* _Exercise_: Repeat exactly the lines from the first line of the records through the line containing "máximo de 30", and nothing more.

* _The data_:
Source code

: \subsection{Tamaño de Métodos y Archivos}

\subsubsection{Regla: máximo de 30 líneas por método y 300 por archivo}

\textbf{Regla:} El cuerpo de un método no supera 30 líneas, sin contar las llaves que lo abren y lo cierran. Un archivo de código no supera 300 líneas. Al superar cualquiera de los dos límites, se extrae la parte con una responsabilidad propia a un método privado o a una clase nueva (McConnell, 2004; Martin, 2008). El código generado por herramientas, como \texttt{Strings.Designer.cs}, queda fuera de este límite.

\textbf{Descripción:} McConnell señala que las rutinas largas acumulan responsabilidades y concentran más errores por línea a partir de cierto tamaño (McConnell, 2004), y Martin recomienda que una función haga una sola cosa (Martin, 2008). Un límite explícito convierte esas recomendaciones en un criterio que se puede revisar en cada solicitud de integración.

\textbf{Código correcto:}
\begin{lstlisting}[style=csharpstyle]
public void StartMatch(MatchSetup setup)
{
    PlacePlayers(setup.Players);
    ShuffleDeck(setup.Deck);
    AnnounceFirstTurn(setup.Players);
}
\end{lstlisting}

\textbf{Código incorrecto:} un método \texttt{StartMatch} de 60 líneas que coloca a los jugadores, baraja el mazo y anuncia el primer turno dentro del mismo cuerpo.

* _Answer section_:
Source code

: \subsection{Tamaño de Métodos y Archivos}

\subsubsection{Regla: máximo de 30 líneas por método y 300 por archivo}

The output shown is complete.